A US air strike killed at least two Afghan policemen and wounded four others in Helmand, officials said Saturday, in apparently the first “friendly fire” incident since American Marines returned to the southern province in April.
Afghan border police were on a patrol in the volatile district of Nad Ali when they came under fire during a military operation around midnight Friday.
“We can confirm personnel from the Afghan National Defense and Security Forces were killed and wounded during overnight operations in Helmand Province,” the US military said in a statement, adding that an investigation had been launched.
“We would like to express our deepest condolences to the families of the ABP members affected by this unfortunate incident.”
The policemen were patrolling too close to a Taliban base when they came under attack, provincial spokesman Omar Zhwak told AFP.
“Two police officers were killed and four others wounded. A number of Taliban were also killed in the air strike,” Zhwak said.
Helmand for years was the centrepiece of the US and British military intervention in Afghanistan — only for it to slip deeper into a quagmire of instability.
The Taliban effectively control or contest 10 of Helmand’s 14 districts, blighted by a huge opium harvest that helps fund the insurgency.
Last year the fighting forced thousands of people to flee their homes, mostly seeking refuge in provincial capital Lashkar Gah, with the city practically besieged by the Taliban.

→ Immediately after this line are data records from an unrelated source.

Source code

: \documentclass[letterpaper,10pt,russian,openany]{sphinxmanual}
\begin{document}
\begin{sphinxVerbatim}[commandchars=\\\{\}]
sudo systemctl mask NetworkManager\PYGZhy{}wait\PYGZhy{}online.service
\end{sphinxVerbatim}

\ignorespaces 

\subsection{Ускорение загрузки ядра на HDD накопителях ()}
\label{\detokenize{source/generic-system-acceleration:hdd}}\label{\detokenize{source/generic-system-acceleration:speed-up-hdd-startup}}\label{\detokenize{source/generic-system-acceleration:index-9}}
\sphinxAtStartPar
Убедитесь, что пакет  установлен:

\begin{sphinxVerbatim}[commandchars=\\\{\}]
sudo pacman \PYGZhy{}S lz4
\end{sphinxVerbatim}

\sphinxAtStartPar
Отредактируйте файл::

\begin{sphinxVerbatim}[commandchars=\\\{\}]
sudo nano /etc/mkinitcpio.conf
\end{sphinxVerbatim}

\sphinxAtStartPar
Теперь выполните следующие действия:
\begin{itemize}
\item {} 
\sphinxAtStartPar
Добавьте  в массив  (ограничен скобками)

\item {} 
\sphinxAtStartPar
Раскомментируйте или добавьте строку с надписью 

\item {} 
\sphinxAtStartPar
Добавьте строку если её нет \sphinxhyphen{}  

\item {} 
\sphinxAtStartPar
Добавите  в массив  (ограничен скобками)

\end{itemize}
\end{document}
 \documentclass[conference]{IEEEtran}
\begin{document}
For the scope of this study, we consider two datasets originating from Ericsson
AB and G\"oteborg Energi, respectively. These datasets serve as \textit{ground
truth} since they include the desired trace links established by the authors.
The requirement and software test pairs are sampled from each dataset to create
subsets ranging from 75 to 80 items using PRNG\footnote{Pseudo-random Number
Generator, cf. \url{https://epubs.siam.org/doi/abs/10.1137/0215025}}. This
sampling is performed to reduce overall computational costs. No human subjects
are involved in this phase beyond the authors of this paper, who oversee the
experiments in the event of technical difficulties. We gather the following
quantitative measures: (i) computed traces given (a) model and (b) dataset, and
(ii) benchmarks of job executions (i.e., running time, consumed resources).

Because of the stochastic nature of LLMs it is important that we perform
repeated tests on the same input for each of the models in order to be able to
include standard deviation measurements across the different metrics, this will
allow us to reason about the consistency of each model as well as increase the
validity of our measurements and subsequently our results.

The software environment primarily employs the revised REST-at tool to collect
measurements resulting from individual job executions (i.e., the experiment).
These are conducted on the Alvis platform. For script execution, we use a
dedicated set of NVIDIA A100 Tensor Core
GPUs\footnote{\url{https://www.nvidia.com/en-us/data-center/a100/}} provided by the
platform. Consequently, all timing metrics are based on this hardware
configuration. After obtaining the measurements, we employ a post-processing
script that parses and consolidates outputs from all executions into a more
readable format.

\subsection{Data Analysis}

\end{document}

US Marines returned to Helmand in April, years after NATO’s combat mission ended in 2014, to help embattled Afghan security forces beat back the resurgent Taliban.
The deployment of some 300 Marines to the poppy-growing province came as the Trump administration seeks to craft a new strategy in Afghanistan.
The Pentagon has asked the White House to send thousands more troops to the war-torn country to break the deadlocked fight against the Taliban.
US troops in Afghanistan number about 8,400 today, and there are another 5,000 from NATO allies, who also mainly serve in an advisory capacity — a far cry from the US presence of more than 100,000 six years ago.